# [TASK ITEM]
Go through the material and pull out every line with the string "Redis" in it.
───
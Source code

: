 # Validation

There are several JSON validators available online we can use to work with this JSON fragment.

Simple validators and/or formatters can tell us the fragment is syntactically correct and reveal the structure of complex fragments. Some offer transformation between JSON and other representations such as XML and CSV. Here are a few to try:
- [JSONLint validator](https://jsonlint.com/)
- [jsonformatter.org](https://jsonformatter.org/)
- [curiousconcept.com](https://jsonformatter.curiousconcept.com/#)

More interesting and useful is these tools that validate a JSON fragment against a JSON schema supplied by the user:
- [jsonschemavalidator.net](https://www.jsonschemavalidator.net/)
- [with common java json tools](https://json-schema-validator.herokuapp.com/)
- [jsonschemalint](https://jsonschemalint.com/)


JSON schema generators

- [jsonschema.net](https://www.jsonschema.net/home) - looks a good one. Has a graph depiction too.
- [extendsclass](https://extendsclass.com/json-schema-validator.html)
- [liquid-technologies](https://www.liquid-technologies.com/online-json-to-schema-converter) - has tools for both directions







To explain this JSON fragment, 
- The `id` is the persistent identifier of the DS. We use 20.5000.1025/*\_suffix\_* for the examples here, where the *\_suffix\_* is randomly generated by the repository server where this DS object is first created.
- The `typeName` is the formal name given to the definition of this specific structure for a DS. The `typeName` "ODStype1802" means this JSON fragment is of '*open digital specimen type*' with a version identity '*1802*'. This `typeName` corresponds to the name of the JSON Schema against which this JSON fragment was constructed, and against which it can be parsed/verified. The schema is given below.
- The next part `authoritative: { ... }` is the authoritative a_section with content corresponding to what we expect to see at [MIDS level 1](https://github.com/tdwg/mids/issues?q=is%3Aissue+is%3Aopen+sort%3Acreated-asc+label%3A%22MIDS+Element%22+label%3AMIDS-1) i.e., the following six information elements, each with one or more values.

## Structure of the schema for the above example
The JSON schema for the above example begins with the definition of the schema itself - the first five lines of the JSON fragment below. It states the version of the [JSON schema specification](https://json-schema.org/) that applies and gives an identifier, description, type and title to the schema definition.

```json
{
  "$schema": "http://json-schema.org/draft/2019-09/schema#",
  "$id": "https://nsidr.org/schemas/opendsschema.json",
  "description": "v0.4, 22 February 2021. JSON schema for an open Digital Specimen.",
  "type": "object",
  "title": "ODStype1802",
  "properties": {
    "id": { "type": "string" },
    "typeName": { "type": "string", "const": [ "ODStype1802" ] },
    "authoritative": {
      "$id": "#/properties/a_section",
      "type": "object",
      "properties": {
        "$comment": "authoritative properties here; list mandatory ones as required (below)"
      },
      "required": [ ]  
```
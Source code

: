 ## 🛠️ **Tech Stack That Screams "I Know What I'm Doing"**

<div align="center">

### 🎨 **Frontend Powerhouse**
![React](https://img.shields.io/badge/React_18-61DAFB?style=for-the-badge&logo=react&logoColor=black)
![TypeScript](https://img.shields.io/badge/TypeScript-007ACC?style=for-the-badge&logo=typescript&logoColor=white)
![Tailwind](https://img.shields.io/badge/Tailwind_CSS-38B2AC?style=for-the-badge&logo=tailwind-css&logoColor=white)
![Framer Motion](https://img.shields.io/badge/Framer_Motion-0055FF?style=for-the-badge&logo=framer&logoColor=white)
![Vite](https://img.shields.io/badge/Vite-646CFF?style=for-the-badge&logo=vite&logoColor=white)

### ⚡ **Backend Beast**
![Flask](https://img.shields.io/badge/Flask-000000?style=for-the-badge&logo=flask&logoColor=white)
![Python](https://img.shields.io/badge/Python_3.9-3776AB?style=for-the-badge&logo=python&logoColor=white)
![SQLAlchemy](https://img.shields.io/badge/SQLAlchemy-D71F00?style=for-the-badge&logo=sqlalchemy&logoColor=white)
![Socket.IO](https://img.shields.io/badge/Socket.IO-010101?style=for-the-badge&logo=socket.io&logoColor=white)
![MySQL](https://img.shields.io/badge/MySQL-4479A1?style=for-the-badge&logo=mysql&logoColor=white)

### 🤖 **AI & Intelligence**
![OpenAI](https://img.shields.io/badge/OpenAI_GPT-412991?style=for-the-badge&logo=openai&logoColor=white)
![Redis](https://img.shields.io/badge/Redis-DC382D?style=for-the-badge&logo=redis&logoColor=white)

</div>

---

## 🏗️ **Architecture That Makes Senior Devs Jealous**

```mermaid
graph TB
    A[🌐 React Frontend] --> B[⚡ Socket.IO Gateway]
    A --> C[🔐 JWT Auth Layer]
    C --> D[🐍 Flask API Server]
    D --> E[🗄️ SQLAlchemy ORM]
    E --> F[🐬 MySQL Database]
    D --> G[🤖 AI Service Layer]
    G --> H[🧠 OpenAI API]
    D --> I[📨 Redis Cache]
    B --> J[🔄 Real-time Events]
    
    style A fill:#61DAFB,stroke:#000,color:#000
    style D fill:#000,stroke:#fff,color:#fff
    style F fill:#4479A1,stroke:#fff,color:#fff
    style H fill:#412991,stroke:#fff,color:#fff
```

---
───
# [ANSWER SPACE]
![Redis](https://img.shields.io/badge/Redis-DC382D?style=for-the-badge&logo=redis&logoColor=white)
    D --> I[📨 Redis Cache]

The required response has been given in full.